Groźby, nękanie a w końcu nielegalna eksmisja na bruk. Pani Luiza z Warszawy od wielu miesięcy walczy z nowym właścicielem kawalerki, w której mieszkała od 37 lat. Materiał programu "Blisko Ludzi" w TVN24.
- To nie jest mieszkanie, które wynajmuję. To jest mój dom rodzinny. Tutaj się wychowywałam - mówi Luiza Podedworny. Jej problemy zaczęły się, kiedy kamienicę w warszawskich Włochach przejęli spadkobiercy przedwojennych właścicieli. Wcześniej zarządzały nią władze dzielnicy. Dawne mieszkania komunalne sprzedano w prywatne ręce, po niskich cenach, bo byli w nich lokatorzy. Wśród nich pani Luiza, która w kawalerce mieszka od 37 lat. Nowy właściciel najwyraźniej postanowił pozbyć się z mieszkania kobiety, która była w ciąży. Drastycznie podniósł czynsz. Gdy kobiety nie było na niego stać, zdobył sądowy nakaz eksmisji. Sąd zaznaczył jednak, że pani Luiza może zostać w mieszkaniu, dopóki nie zostanie przyznany jej lokal socjalny.
Zmienione zamki
Właściciel mieszkania nie czekał na lokal socjalny i zgodną z prawem eksmisję komorniczą. Najpierw odciął w mieszkaniu prąd i wodę, a gdy Podedworny wyjechała po porodzie do rodziny, wymienił zamki w drzwiach.

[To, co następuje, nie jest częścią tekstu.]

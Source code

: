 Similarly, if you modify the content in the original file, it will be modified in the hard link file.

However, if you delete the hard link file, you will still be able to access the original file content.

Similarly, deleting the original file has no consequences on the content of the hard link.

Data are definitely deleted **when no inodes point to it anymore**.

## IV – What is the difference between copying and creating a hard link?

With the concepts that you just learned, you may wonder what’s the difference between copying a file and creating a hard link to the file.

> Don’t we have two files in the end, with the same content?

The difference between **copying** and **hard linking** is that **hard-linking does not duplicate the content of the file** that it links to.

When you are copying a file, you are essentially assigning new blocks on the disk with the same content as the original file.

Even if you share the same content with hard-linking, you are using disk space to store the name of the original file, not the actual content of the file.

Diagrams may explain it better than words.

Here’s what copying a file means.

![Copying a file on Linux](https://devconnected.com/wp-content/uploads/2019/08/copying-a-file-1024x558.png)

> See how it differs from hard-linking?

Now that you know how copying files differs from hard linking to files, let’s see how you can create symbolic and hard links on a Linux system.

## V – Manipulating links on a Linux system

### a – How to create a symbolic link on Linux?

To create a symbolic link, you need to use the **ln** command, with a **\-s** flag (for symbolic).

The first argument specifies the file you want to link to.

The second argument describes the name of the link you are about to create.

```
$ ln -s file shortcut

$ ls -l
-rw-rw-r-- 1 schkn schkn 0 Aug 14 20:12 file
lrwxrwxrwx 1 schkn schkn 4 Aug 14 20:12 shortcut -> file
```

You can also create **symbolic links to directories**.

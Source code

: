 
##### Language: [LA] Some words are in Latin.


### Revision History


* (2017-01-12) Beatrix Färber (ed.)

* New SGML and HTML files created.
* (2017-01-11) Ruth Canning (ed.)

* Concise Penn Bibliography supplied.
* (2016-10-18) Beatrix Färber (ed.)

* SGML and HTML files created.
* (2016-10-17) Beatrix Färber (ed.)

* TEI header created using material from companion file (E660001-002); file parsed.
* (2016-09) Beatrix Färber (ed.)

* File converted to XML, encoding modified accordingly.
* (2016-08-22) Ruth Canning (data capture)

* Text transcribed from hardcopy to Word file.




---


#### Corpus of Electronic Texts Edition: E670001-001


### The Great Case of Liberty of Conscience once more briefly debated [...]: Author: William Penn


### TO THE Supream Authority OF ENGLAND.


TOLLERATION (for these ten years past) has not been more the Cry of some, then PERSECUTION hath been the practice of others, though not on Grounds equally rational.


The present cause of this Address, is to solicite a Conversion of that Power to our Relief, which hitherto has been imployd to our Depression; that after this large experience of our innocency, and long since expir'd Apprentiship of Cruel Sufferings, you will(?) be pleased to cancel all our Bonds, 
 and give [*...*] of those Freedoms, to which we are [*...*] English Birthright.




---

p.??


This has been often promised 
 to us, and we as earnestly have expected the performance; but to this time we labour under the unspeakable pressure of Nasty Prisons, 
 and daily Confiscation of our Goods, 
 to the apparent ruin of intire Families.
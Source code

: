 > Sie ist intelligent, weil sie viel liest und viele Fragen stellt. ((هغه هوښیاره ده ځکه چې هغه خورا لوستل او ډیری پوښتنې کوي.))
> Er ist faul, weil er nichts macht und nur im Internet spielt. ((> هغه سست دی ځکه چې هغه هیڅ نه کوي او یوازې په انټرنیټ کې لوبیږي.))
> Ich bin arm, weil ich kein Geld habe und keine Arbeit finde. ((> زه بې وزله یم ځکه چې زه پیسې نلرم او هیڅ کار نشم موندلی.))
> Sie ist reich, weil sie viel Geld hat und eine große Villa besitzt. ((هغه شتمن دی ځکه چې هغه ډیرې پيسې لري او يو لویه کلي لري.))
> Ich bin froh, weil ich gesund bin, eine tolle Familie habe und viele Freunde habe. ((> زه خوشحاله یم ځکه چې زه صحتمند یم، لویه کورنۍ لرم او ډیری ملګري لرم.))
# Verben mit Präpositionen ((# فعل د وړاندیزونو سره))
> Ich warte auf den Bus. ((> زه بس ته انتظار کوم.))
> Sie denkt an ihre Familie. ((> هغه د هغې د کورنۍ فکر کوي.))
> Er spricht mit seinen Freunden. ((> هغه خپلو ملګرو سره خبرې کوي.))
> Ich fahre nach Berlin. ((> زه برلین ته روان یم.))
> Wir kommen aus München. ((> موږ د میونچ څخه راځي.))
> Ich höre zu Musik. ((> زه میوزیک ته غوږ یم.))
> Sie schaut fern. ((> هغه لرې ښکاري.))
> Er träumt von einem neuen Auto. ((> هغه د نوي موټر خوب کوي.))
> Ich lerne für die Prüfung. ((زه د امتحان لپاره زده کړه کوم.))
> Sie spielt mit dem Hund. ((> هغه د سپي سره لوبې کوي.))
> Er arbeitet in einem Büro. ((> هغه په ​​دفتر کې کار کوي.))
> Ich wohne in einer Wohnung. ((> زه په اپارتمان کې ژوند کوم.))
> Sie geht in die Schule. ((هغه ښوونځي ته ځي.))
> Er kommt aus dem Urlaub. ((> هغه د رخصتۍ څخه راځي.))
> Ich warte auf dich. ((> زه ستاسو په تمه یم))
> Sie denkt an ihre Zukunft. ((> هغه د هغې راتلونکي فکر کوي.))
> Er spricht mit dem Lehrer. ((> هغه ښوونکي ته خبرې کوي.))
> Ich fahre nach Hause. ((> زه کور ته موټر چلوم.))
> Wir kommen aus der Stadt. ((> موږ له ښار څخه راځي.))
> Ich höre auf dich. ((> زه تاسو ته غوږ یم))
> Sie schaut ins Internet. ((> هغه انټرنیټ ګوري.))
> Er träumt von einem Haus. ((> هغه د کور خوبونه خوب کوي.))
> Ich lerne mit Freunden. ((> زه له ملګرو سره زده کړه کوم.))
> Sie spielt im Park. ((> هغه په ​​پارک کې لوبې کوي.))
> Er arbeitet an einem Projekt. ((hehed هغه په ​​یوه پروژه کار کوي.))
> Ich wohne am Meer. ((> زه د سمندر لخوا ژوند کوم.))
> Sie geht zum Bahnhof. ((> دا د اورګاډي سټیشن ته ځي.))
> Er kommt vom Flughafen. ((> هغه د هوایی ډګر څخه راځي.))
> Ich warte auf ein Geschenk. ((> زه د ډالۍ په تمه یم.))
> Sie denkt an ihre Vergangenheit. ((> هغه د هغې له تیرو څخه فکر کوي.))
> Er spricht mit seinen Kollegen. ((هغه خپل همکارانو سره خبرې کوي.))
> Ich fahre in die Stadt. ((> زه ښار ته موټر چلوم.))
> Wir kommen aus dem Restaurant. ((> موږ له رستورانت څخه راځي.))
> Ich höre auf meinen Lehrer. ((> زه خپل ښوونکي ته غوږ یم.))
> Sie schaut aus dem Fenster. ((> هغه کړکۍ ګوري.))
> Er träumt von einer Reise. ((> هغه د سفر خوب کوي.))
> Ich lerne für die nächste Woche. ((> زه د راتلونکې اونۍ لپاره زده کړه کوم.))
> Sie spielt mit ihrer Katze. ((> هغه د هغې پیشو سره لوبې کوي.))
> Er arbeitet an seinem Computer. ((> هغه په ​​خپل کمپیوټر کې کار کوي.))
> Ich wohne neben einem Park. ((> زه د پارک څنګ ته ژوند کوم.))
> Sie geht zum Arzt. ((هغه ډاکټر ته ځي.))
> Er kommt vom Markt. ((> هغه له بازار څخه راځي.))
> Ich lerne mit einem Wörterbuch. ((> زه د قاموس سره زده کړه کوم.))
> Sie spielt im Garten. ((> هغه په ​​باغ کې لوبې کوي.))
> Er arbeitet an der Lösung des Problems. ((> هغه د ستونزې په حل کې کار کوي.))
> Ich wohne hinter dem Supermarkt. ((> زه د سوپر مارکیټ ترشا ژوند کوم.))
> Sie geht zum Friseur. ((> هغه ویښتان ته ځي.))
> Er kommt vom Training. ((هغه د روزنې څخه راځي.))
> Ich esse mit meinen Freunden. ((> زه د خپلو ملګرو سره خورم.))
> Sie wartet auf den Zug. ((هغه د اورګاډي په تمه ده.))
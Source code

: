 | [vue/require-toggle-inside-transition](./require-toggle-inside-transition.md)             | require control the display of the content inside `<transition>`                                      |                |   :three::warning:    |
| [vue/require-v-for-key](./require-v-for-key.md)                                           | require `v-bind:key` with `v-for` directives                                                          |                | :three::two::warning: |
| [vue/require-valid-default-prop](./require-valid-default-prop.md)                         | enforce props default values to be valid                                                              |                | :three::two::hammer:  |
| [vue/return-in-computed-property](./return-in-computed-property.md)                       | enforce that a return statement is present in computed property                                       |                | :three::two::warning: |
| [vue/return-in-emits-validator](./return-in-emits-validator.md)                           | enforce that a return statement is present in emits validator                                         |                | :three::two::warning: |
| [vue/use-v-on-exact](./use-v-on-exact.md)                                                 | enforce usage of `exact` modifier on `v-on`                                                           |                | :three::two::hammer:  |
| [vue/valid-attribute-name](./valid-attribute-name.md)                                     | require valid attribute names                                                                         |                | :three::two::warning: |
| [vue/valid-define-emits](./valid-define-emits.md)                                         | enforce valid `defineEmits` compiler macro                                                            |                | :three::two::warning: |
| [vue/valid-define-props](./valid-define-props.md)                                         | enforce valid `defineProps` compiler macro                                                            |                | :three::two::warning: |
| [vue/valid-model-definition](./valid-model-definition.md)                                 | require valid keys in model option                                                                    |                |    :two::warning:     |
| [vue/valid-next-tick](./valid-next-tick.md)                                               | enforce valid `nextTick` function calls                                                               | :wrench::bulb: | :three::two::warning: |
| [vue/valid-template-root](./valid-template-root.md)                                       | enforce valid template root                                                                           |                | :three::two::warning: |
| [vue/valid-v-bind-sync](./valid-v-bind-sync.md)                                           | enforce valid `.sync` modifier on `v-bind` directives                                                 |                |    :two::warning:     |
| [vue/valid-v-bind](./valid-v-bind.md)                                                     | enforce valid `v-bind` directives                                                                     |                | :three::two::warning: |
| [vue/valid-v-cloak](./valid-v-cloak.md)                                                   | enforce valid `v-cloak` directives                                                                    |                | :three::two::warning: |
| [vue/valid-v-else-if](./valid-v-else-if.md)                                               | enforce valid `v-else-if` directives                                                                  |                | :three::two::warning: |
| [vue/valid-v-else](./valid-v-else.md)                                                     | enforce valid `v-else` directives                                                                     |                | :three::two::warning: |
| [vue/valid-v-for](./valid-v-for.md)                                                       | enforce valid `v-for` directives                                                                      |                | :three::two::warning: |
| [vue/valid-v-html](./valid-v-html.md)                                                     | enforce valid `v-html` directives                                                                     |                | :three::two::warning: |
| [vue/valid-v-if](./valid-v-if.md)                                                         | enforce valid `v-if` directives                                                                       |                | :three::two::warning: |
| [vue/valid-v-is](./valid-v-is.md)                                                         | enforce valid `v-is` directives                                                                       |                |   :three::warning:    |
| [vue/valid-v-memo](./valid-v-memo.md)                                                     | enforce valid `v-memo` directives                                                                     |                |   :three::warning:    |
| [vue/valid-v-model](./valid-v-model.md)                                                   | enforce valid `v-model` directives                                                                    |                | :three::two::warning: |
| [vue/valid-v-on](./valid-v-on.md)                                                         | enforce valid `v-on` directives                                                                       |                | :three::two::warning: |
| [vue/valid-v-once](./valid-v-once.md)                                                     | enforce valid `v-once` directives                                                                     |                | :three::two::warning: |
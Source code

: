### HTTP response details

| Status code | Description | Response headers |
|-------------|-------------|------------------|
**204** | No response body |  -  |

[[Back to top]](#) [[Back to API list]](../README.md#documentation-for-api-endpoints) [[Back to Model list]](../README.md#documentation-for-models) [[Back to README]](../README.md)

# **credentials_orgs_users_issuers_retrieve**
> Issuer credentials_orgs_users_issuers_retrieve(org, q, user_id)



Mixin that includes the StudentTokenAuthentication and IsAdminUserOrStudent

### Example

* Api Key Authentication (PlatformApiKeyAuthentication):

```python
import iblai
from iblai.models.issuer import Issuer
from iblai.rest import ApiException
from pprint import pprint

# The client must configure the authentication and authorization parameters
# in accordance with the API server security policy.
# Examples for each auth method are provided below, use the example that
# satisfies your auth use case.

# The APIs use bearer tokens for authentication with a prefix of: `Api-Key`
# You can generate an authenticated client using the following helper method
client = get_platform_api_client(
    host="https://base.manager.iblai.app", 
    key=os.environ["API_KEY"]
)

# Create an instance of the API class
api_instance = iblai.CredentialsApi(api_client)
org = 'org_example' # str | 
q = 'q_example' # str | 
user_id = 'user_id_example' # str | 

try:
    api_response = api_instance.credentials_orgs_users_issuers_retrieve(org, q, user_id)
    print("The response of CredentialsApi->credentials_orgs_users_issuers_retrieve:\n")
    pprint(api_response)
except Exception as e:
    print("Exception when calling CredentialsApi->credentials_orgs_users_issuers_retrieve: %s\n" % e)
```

W urzędzie dzielnicy i na policji rozkładają ręce. Twierdzą, że jeśli pani Luiza weszłaby do mieszkania - w którym jest jej cały dobytek - i wymieniła zamki, złamałaby prawo. Innego zdania są eksperci, którzy mówią, że to nowy właściciel mieszkania działa niezgodnie z prawem. - Samemu nie można wykonywać wyroków eksmisyjnych. To uprawnienie przysługuje wyłącznie komornikowi, w określonym trybie - podkreśla dr Krystyna Krzekotowska, ekspert prawa mieszkaniowego. - Tutaj zostało naruszone zarówno prawo cywilne, które zabrania naruszania posiadania, jak i prawo karne - dodaje.
Policja i urząd bezradne
Po tym, jak nowy właściciel zmienił zamki w drzwiach przyprowadził do mieszkania urzędników. Miało to im udowodnić, że pani Luiza od ponad miesiąca w tym lokalu nie mieszka. Policjanci od miesiąca prowadzą postępowanie w tej sprawie. Urząd dzielnicy twierdzi z kolei, że nie może ingerować w sytuację w prywatnych mieszkaniach i „usilnie szuka” mieszkania socjalnego dla kobiety. Pani Luiza złożyła do sądu wniosek o przywrócenie dostępu do mieszkania i swoich rzeczy. Postępowanie może jednak potrwać kilka miesięcy. Po emisji materiału w studio odbyła się dyskusja, w której udział wzięli Piotr Ikonowicz z Kancelarii Sprawiedliwości Społecznej, senator Lidia Staroń, radca prawny dr Łukasz Bernatowicz oraz notariusz Robert Dor.